- Task statement: Return the records exactly, please. Every line should match.

- Source texts of formatted documents:
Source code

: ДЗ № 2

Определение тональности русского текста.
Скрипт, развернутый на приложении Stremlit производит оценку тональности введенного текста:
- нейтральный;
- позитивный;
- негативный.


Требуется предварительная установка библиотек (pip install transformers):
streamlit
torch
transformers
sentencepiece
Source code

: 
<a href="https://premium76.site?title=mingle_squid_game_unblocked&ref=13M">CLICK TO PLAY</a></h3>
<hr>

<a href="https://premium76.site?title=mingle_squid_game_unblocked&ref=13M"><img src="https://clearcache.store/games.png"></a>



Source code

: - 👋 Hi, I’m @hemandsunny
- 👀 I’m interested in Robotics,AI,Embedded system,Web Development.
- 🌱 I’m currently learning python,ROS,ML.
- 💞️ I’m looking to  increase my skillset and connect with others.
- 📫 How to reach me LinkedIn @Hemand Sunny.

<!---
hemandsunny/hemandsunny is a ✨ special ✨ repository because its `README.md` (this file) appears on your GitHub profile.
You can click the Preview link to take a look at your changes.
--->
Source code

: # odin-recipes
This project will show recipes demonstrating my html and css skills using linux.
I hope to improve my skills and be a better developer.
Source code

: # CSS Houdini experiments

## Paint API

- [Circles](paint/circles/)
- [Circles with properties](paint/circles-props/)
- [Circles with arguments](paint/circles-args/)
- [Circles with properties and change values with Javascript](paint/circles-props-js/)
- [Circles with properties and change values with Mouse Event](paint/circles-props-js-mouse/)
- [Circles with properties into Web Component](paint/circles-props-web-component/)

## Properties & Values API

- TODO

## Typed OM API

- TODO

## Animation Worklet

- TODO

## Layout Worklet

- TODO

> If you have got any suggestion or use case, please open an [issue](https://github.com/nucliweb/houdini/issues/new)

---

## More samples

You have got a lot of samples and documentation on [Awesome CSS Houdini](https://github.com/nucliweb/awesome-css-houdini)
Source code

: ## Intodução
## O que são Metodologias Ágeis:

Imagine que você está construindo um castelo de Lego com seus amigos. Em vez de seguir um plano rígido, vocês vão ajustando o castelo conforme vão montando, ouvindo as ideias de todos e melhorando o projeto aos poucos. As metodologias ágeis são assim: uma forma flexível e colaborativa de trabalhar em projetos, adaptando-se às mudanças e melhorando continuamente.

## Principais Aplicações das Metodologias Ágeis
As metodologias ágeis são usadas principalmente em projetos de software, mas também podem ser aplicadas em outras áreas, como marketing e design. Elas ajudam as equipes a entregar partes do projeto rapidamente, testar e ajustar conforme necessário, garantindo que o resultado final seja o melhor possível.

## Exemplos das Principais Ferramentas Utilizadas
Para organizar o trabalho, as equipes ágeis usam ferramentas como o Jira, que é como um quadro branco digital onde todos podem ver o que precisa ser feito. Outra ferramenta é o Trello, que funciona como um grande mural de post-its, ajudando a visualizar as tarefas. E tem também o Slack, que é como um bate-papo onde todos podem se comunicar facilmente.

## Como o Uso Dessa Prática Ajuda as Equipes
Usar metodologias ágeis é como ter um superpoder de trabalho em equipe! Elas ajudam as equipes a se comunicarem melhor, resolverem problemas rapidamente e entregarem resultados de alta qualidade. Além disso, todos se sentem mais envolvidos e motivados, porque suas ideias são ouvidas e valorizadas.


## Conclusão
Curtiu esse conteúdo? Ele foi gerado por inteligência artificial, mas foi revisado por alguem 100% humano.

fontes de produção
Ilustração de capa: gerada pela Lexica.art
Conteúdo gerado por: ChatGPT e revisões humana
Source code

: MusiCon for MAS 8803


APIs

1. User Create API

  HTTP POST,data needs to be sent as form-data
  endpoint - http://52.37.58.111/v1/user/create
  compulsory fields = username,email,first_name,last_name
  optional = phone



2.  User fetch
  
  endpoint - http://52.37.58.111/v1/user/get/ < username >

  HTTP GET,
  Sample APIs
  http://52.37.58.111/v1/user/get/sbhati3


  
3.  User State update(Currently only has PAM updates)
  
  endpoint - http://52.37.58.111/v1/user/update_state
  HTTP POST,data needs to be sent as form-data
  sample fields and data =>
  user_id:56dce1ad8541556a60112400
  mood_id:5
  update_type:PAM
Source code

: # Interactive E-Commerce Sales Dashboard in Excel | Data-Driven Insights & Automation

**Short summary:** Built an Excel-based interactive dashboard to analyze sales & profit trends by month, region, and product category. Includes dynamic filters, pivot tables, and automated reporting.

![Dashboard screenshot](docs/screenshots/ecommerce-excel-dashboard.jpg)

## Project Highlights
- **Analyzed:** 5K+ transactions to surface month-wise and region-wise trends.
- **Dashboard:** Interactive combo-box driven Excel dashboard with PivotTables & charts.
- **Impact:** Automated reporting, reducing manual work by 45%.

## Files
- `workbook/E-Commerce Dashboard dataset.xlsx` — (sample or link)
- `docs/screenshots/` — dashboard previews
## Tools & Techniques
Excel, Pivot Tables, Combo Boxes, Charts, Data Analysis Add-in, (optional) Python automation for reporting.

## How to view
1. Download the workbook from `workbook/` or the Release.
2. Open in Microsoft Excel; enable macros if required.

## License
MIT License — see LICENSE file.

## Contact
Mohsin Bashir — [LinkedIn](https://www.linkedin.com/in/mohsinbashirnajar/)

- Exercise answer:
Source code

: ДЗ № 2

Определение тональности русского текста.
Скрипт, развернутый на приложении Stremlit производит оценку тональности введенного текста:
- нейтральный;
- позитивный;
- негативный.


Требуется предварительная установка библиотек (pip install transformers):
streamlit
torch
transformers
sentencepiece
Source code

: 
<a href="https://premium76.site?title=mingle_squid_game_unblocked&ref=13M">CLICK TO PLAY</a></h3>
<hr>

<a href="https://premium76.site?title=mingle_squid_game_unblocked&ref=13M"><img src="https://clearcache.store/games.png"></a>



Source code

: - 👋 Hi, I’m @hemandsunny
- 👀 I’m interested in Robotics,AI,Embedded system,Web Development.
- 🌱 I’m currently learning python,ROS,ML.
- 💞️ I’m looking to  increase my skillset and connect with others.
- 📫 How to reach me LinkedIn @Hemand Sunny.

<!---
hemandsunny/hemandsunny is a ✨ special ✨ repository because its `README.md` (this file) appears on your GitHub profile.
You can click the Preview link to take a look at your changes.
--->
Source code

: # odin-recipes
This project will show recipes demonstrating my html and css skills using linux.
I hope to improve my skills and be a better developer.
Source code

: # CSS Houdini experiments

## Paint API

- [Circles](paint/circles/)
- [Circles with properties](paint/circles-props/)
- [Circles with arguments](paint/circles-args/)
- [Circles with properties and change values with Javascript](paint/circles-props-js/)
- [Circles with properties and change values with Mouse Event](paint/circles-props-js-mouse/)
- [Circles with properties into Web Component](paint/circles-props-web-component/)

## Properties & Values API

- TODO

## Typed OM API

- TODO

## Animation Worklet

- TODO

## Layout Worklet

- TODO

> If you have got any suggestion or use case, please open an [issue](https://github.com/nucliweb/houdini/issues/new)

---

## More samples

You have got a lot of samples and documentation on [Awesome CSS Houdini](https://github.com/nucliweb/awesome-css-houdini)
Source code

: ## Intodução
## O que são Metodologias Ágeis:

Imagine que você está construindo um castelo de Lego com seus amigos. Em vez de seguir um plano rígido, vocês vão ajustando o castelo conforme vão montando, ouvindo as ideias de todos e melhorando o projeto aos poucos. As metodologias ágeis são assim: uma forma flexível e colaborativa de trabalhar em projetos, adaptando-se às mudanças e melhorando continuamente.

## Principais Aplicações das Metodologias Ágeis
As metodologias ágeis são usadas principalmente em projetos de software, mas também podem ser aplicadas em outras áreas, como marketing e design. Elas ajudam as equipes a entregar partes do projeto rapidamente, testar e ajustar conforme necessário, garantindo que o resultado final seja o melhor possível.

## Exemplos das Principais Ferramentas Utilizadas
Para organizar o trabalho, as equipes ágeis usam ferramentas como o Jira, que é como um quadro branco digital onde todos podem ver o que precisa ser feito. Outra ferramenta é o Trello, que funciona como um grande mural de post-its, ajudando a visualizar as tarefas. E tem também o Slack, que é como um bate-papo onde todos podem se comunicar facilmente.

## Como o Uso Dessa Prática Ajuda as Equipes
Usar metodologias ágeis é como ter um superpoder de trabalho em equipe! Elas ajudam as equipes a se comunicarem melhor, resolverem problemas rapidamente e entregarem resultados de alta qualidade. Além disso, todos se sentem mais envolvidos e motivados, porque suas ideias são ouvidas e valorizadas.


## Conclusão
Curtiu esse conteúdo? Ele foi gerado por inteligência artificial, mas foi revisado por alguem 100% humano.

fontes de produção
Ilustração de capa: gerada pela Lexica.art
Conteúdo gerado por: ChatGPT e revisões humana
Source code

: MusiCon for MAS 8803


APIs

1. User Create API

  HTTP POST,data needs to be sent as form-data
  endpoint - http://52.37.58.111/v1/user/create
  compulsory fields = username,email,first_name,last_name
  optional = phone



2.  User fetch
  
  endpoint - http://52.37.58.111/v1/user/get/ < username >

  HTTP GET,
  Sample APIs
  http://52.37.58.111/v1/user/get/sbhati3


  
3.  User State update(Currently only has PAM updates)
  
  endpoint - http://52.37.58.111/v1/user/update_state
  HTTP POST,data needs to be sent as form-data
  sample fields and data =>
  user_id:56dce1ad8541556a60112400
  mood_id:5
  update_type:PAM
Source code

: # Interactive E-Commerce Sales Dashboard in Excel | Data-Driven Insights & Automation

**Short summary:** Built an Excel-based interactive dashboard to analyze sales & profit trends by month, region, and product category. Includes dynamic filters, pivot tables, and automated reporting.

![Dashboard screenshot](docs/screenshots/ecommerce-excel-dashboard.jpg)

## Project Highlights
- **Analyzed:** 5K+ transactions to surface month-wise and region-wise trends.
- **Dashboard:** Interactive combo-box driven Excel dashboard with PivotTables & charts.
- **Impact:** Automated reporting, reducing manual work by 45%.

## Files
- `workbook/E-Commerce Dashboard dataset.xlsx` — (sample or link)
- `docs/screenshots/` — dashboard previews
## Tools & Techniques
Excel, Pivot Tables, Combo Boxes, Charts, Data Analysis Add-in, (optional) Python automation for reporting.

## How to view
1. Download the workbook from `workbook/` or the Release.
2. Open in Microsoft Excel; enable macros if required.

## License
MIT License — see LICENSE file.

## Contact
Mohsin Bashir — [LinkedIn](https://www.linkedin.com/in/mohsinbashirnajar/)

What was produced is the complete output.